Minimize Toxins: Air, water, and food quality and chemical and radiation exposure are environmental factors that are critical to healthy hormone balance. As part of a Paleo template, it is best to choose organic food that is sustainably and humanely raised. This will reduce pesticide exposure, as well as ensure that meat, fish, and eggs are raised without the addition of added hormones, antibiotics, and other drugs. Filtering water is also recommended as most sources of drinking water in our modern society contain toxins. Cookware is another common way that toxins are introduced into the body. Glass, ceramic, stainless steel, and cast iron are safer options for use with cooking.
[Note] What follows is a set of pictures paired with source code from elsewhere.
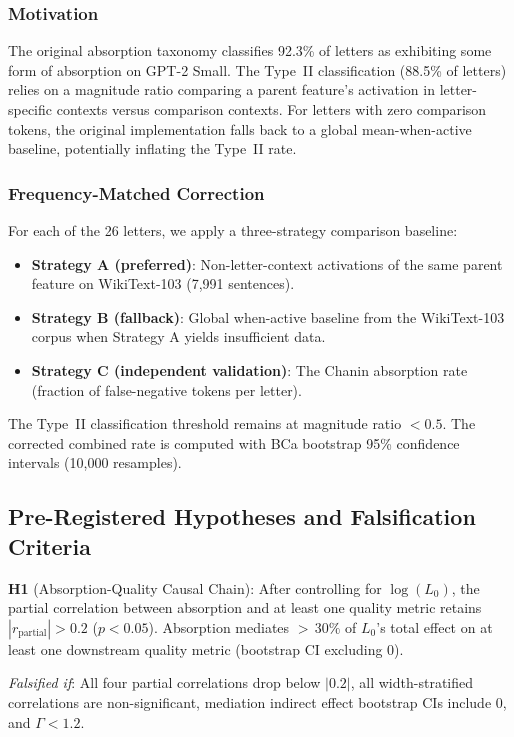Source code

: \documentclass{article}
\begin{document}
\subsubsection{Motivation}

The original \citet{chanin2024absorption} absorption taxonomy classifies 92.3\% of letters as exhibiting some form of absorption on GPT-2 Small.
The Type~II classification (88.5\% of letters) relies on a magnitude ratio comparing a parent feature's activation in letter-specific contexts versus comparison contexts.
For letters with zero comparison tokens, the original implementation falls back to a global mean-when-active baseline, potentially inflating the Type~II rate.

\subsubsection{Frequency-Matched Correction}

For each of the 26 letters, we apply a three-strategy comparison baseline:
\begin{itemize}
\item \textbf{Strategy A (preferred)}: Non-letter-context activations of the same parent feature on WikiText-103 (7,991 sentences).
\item \textbf{Strategy B (fallback)}: Global when-active baseline from the WikiText-103 corpus when Strategy A yields insufficient data.
\item \textbf{Strategy C (independent validation)}: The Chanin absorption rate (fraction of false-negative tokens per letter).
\end{itemize}

The Type~II classification threshold remains at magnitude ratio $< 0.5$.
The corrected combined rate is computed with BCa bootstrap 95\% confidence intervals (10,000 resamples).

\subsection{Pre-Registered Hypotheses and Falsification Criteria}

\textbf{H1} (Absorption-Quality Causal Chain): After controlling for $\log(L_0)$, the partial correlation between absorption and at least one quality metric retains $|r_{\text{partial}}| > 0.2$ ($p < 0.05$).
Absorption mediates ${>}\,30\%$ of $L_0$'s total effect on at least one downstream quality metric (bootstrap CI excluding 0).

\emph{Falsified if}: All four partial correlations drop below $|0.2|$, all width-stratified correlations are non-significant, mediation indirect effect bootstrap CIs include 0, and $\Gamma < 1.2$.
\end{document}
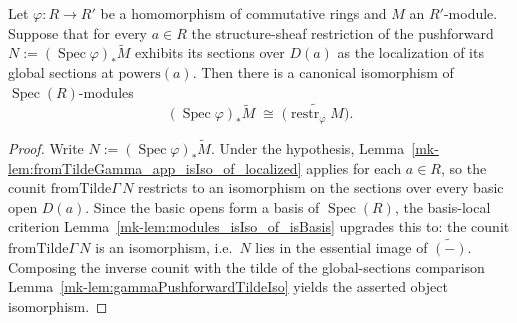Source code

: \begin{lemma}\label{mk-lem:pushforward_spec_tilde_iso_conditional}
  \leanok

  Let \(\varphi : R \to R'\) be a homomorphism of commutative rings and \(M\) an
  \(R'\)-module. Suppose that for every \(a \in R\) the structure-sheaf restriction
  of the pushforward \(N := (\operatorname{Spec}\varphi)_*\widetilde M\) exhibits its
  sections over \(D(a)\) as the localization of its global sections at
  \(\mathrm{powers}(a)\). Then there is a canonical isomorphism of
  \(\operatorname{Spec}(R)\)-modules
  \[
    (\operatorname{Spec}\varphi)_*\widetilde M \;\cong\;
    \widetilde{\bigl(\operatorname{restr}_\varphi M\bigr)} .
  \]
\end{lemma}

\begin{proof}
  \leanok
  Write \(N := (\operatorname{Spec}\varphi)_*\widetilde M\). Under the hypothesis,
  Lemma~\ref{mk-lem:fromTildeGamma_app_isIso_of_localized} applies for each \(a \in R\),
  so the counit \(\mathrm{fromTilde}\Gamma\,N\) restricts to an isomorphism on the
  sections over every basic open \(D(a)\). Since the basic opens form a basis of
  \(\operatorname{Spec}(R)\), the basis-local criterion
  Lemma~\ref{mk-lem:modules_isIso_of_isBasis} upgrades this to: the counit
  \(\mathrm{fromTilde}\Gamma\,N\) is an isomorphism, i.e.\ \(N\) lies in the
  essential image of \(\widetilde{(-)}\). Composing the inverse counit with the
  tilde of the global-sections comparison
  Lemma~\ref{mk-lem:gammaPushforwardTildeIso} yields the asserted object isomorphism.
\end{proof}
A widespread source of toxin exposure for women in particular is personal hygiene and beauty care products. Chemicals are absorbed through the skin into the body and many of the chemicals used in personal hygiene and beauty products are known to disrupt hormones. Switching to products that are homemade or more natural can be helpful in reducing the overall toxic load.
Have Patience: Balancing hormones through a natural, holistic approach can take time. If you are struggling with hormonal imbalance, it likely took several years for the symptoms to manifest. It may take quite a bit of time to unravel the damage that led to hormonal disruption, but don’t give up! If you stick with it, you will be rewarded with healthy hormones that help you to feel and look great and contribute to overall health and wellbeing.